Naturally Historic Baycity
 
Bay City was once the camping ground of the Chippewa Indian…later the hub of specialized industries…and today…a city that tells a story of its sense of place through historical attractions, eco-tourism, the arts, interesting shoppes and dozens of cafes and eateries. Situated near the mouth of the Saginaw River, which joins the Saginaw Bay, Lake Huron and the Great Lakes Waterway, Bay City continues to be an important center of commerce.
 
More than 150 years have elapsed since Leon Tromble accepted a federal government assignment and built a small log house on the bank of the Saginaw River
 
In 1835, Tromble’s nephews Joseph and Mador built the first frame house in Bay City, which also served as a trading post, thereby qualifying these gentlemen as Bay City's first businessmen.
 
In 1822, Saginaw County had been established…extending to Saginaw Bay. Court cases for the bayside communities meant a three-day journey to Saginaw, so the citizens of the area voted in 1854 to separate from Saginaw County, forming what is today known as Bay County.
 
Bay City, nestled in the Saginaw Valley, was in those days located in the midst of a fruitful pine forest, and it was the cutting of those pines, and other tress, that crowned the area "Lumber Capitol of the World."
 
The actual year was 1844 in which the lumber industry has its start in Bay County when a mill was constructed at the mouth of the Kawkawlin River. In the following years, lumbering became a boom industry by the time that the Sage Mill was erected in 1865. In one period, at the height of the lumbering activity, more than 50 mills were active in the Bay City area. By 1888, over four billion feet of lumber had been cut, enough to circle the globe with a walk-way of two-inch planks, four feet in width. It was in 1850 the salt basin, which underlies the area, was tapped and this too progressed just as the lumber business had.
 
One of the earliest new industries was boat building, including a shipyard which launched the first 600 foot Great Lakes steel freighters.

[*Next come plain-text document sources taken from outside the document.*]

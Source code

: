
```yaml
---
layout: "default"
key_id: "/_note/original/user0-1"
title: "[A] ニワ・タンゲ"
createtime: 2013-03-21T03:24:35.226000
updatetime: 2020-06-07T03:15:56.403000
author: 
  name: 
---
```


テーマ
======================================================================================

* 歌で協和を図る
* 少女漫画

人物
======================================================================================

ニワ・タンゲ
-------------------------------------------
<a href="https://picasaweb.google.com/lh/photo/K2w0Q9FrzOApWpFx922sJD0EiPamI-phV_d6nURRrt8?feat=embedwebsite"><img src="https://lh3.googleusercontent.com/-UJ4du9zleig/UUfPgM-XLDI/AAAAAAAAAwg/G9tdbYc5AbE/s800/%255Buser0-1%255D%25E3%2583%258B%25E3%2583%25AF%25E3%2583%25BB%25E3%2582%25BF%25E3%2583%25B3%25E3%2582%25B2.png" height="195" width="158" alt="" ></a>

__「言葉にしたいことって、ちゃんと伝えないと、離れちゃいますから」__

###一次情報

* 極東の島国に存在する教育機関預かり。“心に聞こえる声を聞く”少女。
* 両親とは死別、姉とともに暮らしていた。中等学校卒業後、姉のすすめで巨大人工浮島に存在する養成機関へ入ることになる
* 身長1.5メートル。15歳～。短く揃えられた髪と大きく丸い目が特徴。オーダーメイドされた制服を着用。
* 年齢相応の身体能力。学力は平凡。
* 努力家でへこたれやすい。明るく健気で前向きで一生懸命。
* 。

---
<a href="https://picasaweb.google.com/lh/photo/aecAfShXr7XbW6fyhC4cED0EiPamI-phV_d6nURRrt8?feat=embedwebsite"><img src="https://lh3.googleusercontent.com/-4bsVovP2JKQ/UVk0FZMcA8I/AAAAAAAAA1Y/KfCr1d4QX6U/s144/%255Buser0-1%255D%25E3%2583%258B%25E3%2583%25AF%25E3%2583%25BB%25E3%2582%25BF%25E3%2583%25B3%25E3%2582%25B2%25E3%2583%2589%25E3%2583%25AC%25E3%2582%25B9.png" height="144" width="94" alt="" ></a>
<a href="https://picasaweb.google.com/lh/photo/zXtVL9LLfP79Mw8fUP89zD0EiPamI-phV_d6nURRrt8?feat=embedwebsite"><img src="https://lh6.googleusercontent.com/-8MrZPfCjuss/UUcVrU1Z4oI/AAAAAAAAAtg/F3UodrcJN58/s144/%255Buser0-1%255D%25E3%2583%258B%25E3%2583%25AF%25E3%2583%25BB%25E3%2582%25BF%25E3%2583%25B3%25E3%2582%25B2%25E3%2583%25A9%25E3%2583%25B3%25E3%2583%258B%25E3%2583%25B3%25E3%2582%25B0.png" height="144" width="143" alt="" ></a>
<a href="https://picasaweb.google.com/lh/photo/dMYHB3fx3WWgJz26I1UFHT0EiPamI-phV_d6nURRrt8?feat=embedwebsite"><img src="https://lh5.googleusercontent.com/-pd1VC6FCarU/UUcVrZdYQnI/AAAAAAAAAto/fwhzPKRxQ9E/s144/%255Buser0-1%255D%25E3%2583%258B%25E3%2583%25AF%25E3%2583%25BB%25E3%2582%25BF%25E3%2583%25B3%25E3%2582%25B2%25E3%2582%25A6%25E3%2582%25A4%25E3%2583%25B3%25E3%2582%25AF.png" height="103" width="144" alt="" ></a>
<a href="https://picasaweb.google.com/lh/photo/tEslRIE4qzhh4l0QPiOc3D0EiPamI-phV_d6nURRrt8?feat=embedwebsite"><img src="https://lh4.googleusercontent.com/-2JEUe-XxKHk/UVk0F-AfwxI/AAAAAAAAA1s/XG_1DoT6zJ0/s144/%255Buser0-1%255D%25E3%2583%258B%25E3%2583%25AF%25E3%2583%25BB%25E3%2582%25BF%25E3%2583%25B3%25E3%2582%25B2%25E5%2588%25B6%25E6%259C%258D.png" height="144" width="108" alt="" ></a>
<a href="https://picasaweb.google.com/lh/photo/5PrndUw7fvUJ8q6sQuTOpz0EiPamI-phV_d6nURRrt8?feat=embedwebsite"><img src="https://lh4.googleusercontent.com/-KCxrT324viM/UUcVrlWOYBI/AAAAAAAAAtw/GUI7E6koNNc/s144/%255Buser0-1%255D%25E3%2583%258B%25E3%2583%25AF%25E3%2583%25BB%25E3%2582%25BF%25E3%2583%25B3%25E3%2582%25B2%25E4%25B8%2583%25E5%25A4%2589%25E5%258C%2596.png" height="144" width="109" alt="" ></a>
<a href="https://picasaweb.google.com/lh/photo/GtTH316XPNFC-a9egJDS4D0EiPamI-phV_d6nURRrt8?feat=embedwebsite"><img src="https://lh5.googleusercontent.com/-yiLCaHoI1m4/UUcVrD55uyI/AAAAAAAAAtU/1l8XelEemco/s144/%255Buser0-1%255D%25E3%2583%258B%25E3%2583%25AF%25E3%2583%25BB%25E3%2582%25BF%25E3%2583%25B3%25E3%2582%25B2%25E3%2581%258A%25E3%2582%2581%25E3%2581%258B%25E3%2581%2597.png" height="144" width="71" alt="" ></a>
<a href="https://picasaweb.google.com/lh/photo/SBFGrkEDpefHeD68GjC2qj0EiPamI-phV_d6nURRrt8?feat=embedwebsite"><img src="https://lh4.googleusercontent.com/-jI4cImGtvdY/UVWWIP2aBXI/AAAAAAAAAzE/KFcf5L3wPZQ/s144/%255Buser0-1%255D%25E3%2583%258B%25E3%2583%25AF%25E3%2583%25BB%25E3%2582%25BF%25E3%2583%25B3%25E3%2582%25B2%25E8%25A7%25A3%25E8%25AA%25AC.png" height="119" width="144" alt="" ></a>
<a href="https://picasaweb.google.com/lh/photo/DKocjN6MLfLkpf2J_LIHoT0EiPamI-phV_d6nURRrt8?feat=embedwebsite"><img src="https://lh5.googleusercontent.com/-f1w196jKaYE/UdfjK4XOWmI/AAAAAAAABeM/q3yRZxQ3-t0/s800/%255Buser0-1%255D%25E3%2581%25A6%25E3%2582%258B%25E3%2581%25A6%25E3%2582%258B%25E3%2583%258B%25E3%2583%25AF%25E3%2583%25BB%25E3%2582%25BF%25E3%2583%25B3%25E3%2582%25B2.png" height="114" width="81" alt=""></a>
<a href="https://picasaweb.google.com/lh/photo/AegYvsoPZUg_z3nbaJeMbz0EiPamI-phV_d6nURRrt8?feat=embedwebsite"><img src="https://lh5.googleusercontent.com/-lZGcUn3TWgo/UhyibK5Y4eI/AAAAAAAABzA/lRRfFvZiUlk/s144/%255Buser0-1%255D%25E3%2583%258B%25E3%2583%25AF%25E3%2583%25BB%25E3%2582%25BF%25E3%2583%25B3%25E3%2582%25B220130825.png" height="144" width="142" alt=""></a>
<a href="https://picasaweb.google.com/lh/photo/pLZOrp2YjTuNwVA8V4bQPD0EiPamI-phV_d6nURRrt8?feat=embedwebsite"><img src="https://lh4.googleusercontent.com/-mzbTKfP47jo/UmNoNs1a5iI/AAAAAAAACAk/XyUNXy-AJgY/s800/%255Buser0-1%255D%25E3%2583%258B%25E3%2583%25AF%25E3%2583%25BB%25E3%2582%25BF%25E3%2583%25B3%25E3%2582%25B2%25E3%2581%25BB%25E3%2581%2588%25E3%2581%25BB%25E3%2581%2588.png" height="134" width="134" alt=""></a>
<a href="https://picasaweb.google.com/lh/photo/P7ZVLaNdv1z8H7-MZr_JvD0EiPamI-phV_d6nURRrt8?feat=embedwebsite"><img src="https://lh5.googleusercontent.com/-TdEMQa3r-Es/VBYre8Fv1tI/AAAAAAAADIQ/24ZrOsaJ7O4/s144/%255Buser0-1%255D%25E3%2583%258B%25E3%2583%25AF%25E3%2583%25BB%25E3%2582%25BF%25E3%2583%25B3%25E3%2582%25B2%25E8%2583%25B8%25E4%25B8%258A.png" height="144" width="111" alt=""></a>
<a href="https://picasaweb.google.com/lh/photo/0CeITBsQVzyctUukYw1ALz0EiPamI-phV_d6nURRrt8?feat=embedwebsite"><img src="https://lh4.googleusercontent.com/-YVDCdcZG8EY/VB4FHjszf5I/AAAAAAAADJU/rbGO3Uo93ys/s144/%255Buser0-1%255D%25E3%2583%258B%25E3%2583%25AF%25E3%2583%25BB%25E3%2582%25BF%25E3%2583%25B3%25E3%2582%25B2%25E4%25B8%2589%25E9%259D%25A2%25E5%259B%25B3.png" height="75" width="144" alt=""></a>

Bay City built a large variety of craft from before the beginning of World War II. It turned out U.S. Destroyers, even several missile vessels for the Australian Navy, along with luxurious yachts, including the Presidential Yacht named "Honey Fitz" during the Kennedy administration.
 
Bay County is also rich in agricultural products including sugar beets, potatoes, corn, soybeans, wheat and oats. One of the largest sugar refineries east of the Mississippi is Bay County's Monitor Sugar Company.